Kapal dapat memuat 8 mobil. Berapa banyak kapal akan digunakan untuk
   membawa 25 mobil menyebrang sungai ? jawaban : 4 ( kekuatan setelah
   seluruh angka).
6 anak mempunyai rencana membagi tas dari 50 permen karet. Berapa
    banyak mereka dapatkan masing-masing ? jawaban : 8 (pendekatan hasil).
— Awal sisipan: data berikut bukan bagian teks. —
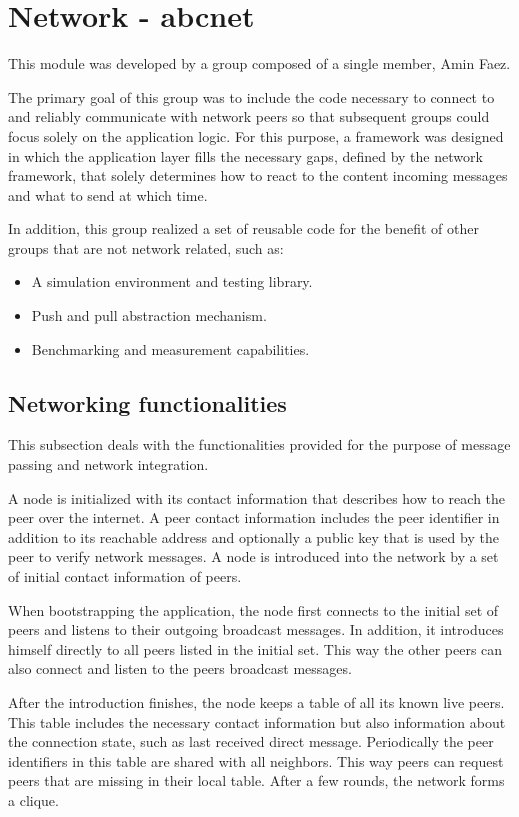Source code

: \section{Network - abcnet}

This module was developed by a group composed of a single member, Amin Faez.  

The primary goal of this group was to include the code necessary to connect to and reliably communicate with network peers so that subsequent groups could focus solely on the application logic. 
For this purpose, a framework was designed in which the application layer fills the necessary gaps, defined by the network framework, that solely determines how to react to the content incoming messages and what to send at which time.

In addition, this group realized a set of reusable code for the benefit of other groups that are not network related, such as:

\begin{itemize}
    \item A simulation environment and testing library.
    \item Push and pull abstraction mechanism.
    \item Benchmarking and measurement capabilities.
\end{itemize}

\subsection{Networking functionalities}

This subsection deals with the functionalities provided for the purpose of message passing and network integration.

A node is initialized with its contact information that describes how to reach the peer over the internet.
A peer contact information includes the peer identifier in addition to its reachable address and optionally a public key that is used by the peer to verify network messages.
A node is introduced into the network by a set of initial contact information of peers.

When bootstrapping the application, the node first connects to the initial set of peers and listens to their outgoing broadcast messages. In addition, it introduces himself directly to all peers listed in the initial set. This way the other peers can also connect and listen to the peers broadcast messages.

After the introduction finishes, the node keeps a table of all its known live peers. This table includes the necessary contact information but also information about the connection state, such as last received direct message. Periodically the peer identifiers in this table are shared with all neighbors. This way peers can request peers that are missing in their local table. After a few rounds, the network forms a clique.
Siswa tidak boleh memikirkan pengingat tersebut atau meninggalkannya. Ia harus diletakkan dalam konteks dan berhubungan  dengan hal tersebut.
Ringkasan
Penekanan pada konsep dan pemahaman meliputi pemahaman yang jelas terhadap makna dari empat operasi dasar. Pada bab ini, masing-masing konsep dikembangkan dengan dua cara yang berbeda: melalui penggunaan model dan melalui penggunakan kata-kata permasalahan atau terjemahan permasalahan sederhana. Model ini memberikan dasar hubungan yang mudah untuk dikerjakan anak-anak. Proses membuat terjemahan untuk model terhadap simbol dan dari kata-kata ke simbol adalah cara yang baik untuk membantu anak-anak memberi makna pada operasi.
Dengan menggunakan penterjemahan masalah ke dalam program pemecahan masalah mingguan, anda dapat menemukan waktu untuk mengembangkan berbagai makna untuk operasi. Pada saat yang sama, proses melakukan penterjemahan dan pembentukan model merupakan perilaku pemecahan permasalahan yang baik.